Attendance and Honor Code:
Students are expected to attend both lectures and lab on a regular basis. Students in this course will comply to the University of Richmond Honor Code.

Course Format:

• Exams:
  There will be two exams worth 100 points each.
• Oral presentation:
  Each student must present one research paper that used a molecular technique. The presentation will last 10-15 minutes. It will be worth 100 pts.
• Research Proposal:
  Each student will write a research proposal that will address a problem that requires the use of a molecular technique. It will be worth 200 points.
• Poster Presentation:
  The research proposal will be presented in a poster format at the end of the semester.
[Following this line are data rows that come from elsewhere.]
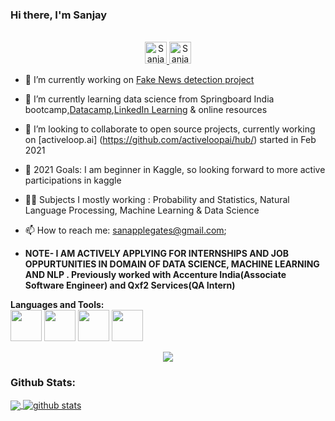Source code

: 
### 
### Hi there, I'm Sanjay  

<p align="center">
<br/>
<a href="https://www.linkedin.com/in/sanapplegates">
  <img alt="Sanjay's LinkdeIN" width="35px" src="https://image.flaticon.com/icons/svg/2111/2111465.svg" />
</a>
<a href="https://www.kaggle.com/sanapplegates">
  <img alt="Sanjay's Kaggle" width="35px" src="https://cdn3.iconfinder.com/data/icons/logos-and-brands-adobe/512/189_Kaggle-512.png" />
</a>

</p>



- 📖 I’m currently working on [Fake News detection project](https://github.com/sanapplegates/datascienceprojects/tree/master/NLP/Fake%20News)
- 📖 I’m currently learning data science from Springboard India bootcamp,[Datacamp](https://www.datacamp.org),[LinkedIn Learning](https://www.linkedin.com/learning/) & online resources
- 👯 I’m looking to collaborate to open source projects, currently working on [activeloop.ai] (https://github.com/activeloopai/hub/) started in Feb 2021
- 🥅 2021 Goals: I am beginner in Kaggle, so looking forward to more active participations in kaggle 
- 🤹🏽 Subjects I mostly working :   Probability and Statistics, Natural Language Processing,  Machine Learning &  Data Science
- 📫 How to reach me: <sanapplegates@gmail.com>;

- <b>NOTE- I AM ACTIVELY APPLYING FOR INTERNSHIPS AND JOB OPPURTUNITIES IN DOMAIN OF DATA SCIENCE, MACHINE LEARNING AND NLP . Previously worked with Accenture India(Associate Software Engineer) and Qxf2 Services(QA Intern)</b> 



**Languages and Tools:**  
<code><img height="50" src="https://upload.wikimedia.org/wikipedia/commons/c/c3/Python-logo-notext.svg"></code> 
<code><img height="50" src="https://cdn.algorithmia.com/developers/images/language_logos/pytorch.png"></code> 
<code><img height="50" src="https://colab.research.google.com/img/colab_favicon_256px.png"></code>
<code><img height="50" src="https://image.flaticon.com/icons/svg/1680/1680899.svg"></code>

<p align="center">
  <img alig src="https://github-profile-trophy.vercel.app/?username=sanapplegates&column=6&rank=SSS,SS,S,AAA,AA,A,B,C" />
</p>

 

### Github Stats:

<a href="https://github.com/sanapplegates">
  <img align="center" src="https://github-readme-stats.vercel.app/api/top-langs/?username=sanapplegates&theme=light&hide_langs_below=1" />
</a>
<a href="https://github.com/sanapplegates">
 <img align="center" src="https://github-readme-stats.vercel.app/api?username=sanapplegates&show_icons=true&theme=light&line_height=27" alt="github stats"/>
</a>


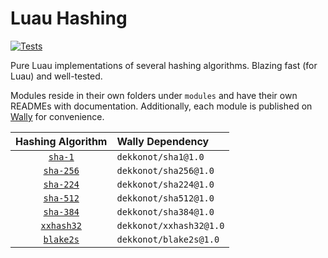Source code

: # Luau Hashing

[![Tests](https://github.com/Dekkonot/luau-hashing/actions/workflows/test.yml/badge.svg)](https://github.com/Dekkonot/luau-hashing/actions/workflows/test.yml)

Pure Luau implementations of several hashing algorithms. Blazing fast (for Luau) and well-tested.

Modules reside in their own folders under `modules` and have their own READMEs with documentation. Additionally, each module is published on [Wally](https://wally.run/) for convenience.

| Hashing Algorithm              | Wally Dependency
|:------------------------------:|:---------------------
| [`sha-1`](modules/sha1)        | `dekkonot/sha1@1.0`
| [`sha-256`](modules/sha256)    | `dekkonot/sha256@1.0`
| [`sha-224`](modules/sha224)    | `dekkonot/sha224@1.0`
| [`sha-512`](modules/sha512)    | `dekkonot/sha512@1.0`
| [`sha-384`](modules/sha384)    | `dekkonot/sha384@1.0`
| [`xxhash32`](modules/xxhash32) | `dekkonot/xxhash32@1.0`
| [`blake2s`](modules/blake2s)   | `dekkonot/blake2s@1.0`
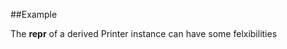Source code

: 
<!---
FrozenIsBool True
-->

##Example

The __repr__ of a derived Printer instance 
can have some felxibilities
It will be worth 100 points.
• Notebook:
  Each person will maintain a current laboratory notebook which will be examined regularly. Guidelines for the laboratory notebook will be provided.

  Grading:
  

  • Exams-200 points
  • Oral presentation-100 points
  • Research Proposal-100 points
  • Notebook-100 points
  • Poster-100 points
  • TOTAL OF 600 POINTS

Grades will be assigned on a 90-80-70-60% basis; there is no "curve".

• A = 600-541
• B = 540-481
• C = 480-421
• D = 420-360

No makeup quizzes, lab or lecture tests will be given.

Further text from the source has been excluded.